Developing and maintaining a set of rules that are expected to be observed is an important part of classroom management. Clearly displaying those rules in your room also serves as a source of evidence for two criterion of NAEYC’s Early Childhood Program Standards and Accreditation Criteria & Guidance for Assessment.
Children have opportunities to become familiar with print. They are actively involved in making sense of print, and they have opportunities to become familiar with, recognize, and use print that is accessible throughout the classroom:
a) Items belonging to a child are labeled with his or her name.
b) Materials are labeled.
c) Print throughout the classroom. Print is used to describe some rules and routines. Hand washing instructions count if they are developmentally appropriate and posted where children can see them.

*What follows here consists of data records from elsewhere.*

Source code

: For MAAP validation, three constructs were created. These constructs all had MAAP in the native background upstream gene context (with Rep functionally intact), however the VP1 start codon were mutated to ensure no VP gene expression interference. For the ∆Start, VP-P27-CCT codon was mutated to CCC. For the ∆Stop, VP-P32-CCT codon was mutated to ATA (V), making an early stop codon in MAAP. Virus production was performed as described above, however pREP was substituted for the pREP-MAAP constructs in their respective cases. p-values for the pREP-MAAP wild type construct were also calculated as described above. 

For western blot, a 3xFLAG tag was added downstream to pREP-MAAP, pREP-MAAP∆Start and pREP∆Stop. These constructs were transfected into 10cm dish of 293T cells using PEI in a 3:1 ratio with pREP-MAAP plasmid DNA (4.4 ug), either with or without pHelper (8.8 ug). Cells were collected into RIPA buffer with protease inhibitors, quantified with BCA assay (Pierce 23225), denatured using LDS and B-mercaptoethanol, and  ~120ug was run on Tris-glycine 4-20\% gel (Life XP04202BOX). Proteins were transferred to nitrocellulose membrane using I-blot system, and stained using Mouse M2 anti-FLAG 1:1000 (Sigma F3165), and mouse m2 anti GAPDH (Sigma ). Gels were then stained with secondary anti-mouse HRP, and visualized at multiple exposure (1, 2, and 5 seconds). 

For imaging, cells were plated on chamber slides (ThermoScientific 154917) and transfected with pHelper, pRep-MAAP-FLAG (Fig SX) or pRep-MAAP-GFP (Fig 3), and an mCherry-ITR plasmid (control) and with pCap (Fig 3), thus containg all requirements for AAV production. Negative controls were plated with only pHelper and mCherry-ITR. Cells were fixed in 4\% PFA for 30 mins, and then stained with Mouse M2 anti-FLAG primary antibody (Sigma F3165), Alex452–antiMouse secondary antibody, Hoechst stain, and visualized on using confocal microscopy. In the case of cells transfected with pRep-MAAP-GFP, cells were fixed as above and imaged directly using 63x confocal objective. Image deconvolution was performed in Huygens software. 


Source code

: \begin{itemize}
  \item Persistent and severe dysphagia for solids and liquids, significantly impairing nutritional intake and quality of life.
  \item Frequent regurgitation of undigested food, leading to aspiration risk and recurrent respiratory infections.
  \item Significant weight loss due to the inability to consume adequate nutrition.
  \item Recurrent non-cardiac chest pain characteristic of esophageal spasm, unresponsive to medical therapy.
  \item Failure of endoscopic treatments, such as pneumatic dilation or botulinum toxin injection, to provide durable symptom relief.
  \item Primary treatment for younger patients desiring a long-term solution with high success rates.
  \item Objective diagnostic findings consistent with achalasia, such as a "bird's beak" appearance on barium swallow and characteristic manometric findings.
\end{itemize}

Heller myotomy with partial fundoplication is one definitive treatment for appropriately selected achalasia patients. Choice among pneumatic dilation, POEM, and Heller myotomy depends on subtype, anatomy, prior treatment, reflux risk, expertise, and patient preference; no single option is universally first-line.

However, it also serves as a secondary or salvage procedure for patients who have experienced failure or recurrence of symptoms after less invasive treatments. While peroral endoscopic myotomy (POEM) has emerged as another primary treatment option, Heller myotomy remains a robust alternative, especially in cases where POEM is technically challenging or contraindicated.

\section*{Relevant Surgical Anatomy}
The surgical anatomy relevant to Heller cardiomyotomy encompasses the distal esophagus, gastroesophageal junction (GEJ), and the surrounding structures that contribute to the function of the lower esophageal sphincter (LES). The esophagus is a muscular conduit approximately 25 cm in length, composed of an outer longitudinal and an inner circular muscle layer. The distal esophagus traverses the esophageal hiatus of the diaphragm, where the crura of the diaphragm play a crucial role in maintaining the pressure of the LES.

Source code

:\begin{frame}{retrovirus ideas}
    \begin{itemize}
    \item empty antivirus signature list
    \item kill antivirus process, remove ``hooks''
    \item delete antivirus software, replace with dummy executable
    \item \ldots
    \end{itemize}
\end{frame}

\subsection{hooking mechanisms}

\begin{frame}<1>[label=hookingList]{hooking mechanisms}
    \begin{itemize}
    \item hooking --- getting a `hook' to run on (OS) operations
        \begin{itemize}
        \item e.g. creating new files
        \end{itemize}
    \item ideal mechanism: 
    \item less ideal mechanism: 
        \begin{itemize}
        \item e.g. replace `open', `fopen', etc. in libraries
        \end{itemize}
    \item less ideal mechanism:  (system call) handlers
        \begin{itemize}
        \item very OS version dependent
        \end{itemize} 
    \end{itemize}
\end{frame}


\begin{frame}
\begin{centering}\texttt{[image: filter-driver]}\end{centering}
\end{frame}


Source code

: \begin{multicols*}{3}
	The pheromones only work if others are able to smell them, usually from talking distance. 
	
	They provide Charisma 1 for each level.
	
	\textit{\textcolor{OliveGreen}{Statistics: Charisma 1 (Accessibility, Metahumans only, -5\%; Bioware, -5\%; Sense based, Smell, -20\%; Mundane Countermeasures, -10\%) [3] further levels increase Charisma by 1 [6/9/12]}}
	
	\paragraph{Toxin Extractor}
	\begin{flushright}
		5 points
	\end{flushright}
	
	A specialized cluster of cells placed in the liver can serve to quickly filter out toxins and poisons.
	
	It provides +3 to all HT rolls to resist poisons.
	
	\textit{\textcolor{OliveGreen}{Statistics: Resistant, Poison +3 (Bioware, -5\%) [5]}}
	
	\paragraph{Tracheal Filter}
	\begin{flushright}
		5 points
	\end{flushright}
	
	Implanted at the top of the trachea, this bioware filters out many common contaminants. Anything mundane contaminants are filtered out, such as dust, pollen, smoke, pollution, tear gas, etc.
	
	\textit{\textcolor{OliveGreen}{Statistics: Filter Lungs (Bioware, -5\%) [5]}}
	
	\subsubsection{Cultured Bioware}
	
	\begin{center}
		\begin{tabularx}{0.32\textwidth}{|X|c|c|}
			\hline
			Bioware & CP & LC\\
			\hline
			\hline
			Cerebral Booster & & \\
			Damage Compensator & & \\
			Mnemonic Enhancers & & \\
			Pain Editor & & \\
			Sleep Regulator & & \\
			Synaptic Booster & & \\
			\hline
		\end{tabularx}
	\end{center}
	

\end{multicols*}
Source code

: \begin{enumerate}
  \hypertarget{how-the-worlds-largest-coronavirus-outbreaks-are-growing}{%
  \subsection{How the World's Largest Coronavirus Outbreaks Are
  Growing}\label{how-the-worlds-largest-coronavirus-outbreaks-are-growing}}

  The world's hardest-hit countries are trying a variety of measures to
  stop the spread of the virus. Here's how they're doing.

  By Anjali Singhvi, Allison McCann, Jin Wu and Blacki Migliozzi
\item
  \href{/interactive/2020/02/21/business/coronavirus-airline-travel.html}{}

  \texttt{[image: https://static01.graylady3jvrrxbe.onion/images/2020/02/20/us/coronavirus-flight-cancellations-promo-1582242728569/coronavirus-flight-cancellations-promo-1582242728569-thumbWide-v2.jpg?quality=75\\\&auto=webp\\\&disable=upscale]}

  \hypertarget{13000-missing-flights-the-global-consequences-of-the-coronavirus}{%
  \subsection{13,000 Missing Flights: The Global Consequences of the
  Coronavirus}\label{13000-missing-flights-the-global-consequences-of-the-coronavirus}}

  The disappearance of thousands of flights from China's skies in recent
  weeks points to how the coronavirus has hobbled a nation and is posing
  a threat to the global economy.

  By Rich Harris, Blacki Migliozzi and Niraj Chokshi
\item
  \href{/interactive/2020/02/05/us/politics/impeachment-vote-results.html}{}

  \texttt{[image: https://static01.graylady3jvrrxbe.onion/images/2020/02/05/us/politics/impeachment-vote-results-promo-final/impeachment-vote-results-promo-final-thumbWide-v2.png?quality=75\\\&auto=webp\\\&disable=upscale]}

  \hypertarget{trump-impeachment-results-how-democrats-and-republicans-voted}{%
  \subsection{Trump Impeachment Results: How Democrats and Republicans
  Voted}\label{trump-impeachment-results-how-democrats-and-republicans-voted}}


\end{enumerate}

d) Teaching staff help children recognize print and connect it to spoken word.
Children have varied opportunities to engage in discussions about
d) authority, and
Evidence includes things such as: books about these issues, anecdotal notes, posted class rules. Consider children’s general responses to, and compliance with, teaching staff requests and class rules; classroom jobs and children’s participation in keeping the classroom neat and clean; conflict resolution; and teaching staff’s support in helping children negotiate problems.
This free printable is a written and visual picture reminder of classroom rules. Be sure to discuss these with your children during group. Ask your preschoolers why they think each rule is important and encourage them to talk about what might happen if these guidelines are not followed (e.g., too much noise, messy classroom, boo-boos, hurt feelings, etc.) Afterward, display at the children’s eye level. In the picture above, you can see that I have posted our rules on the side of a bookshelf near my reading area.
Honestly, #6 is our most followed rule. And THAT makes me happy.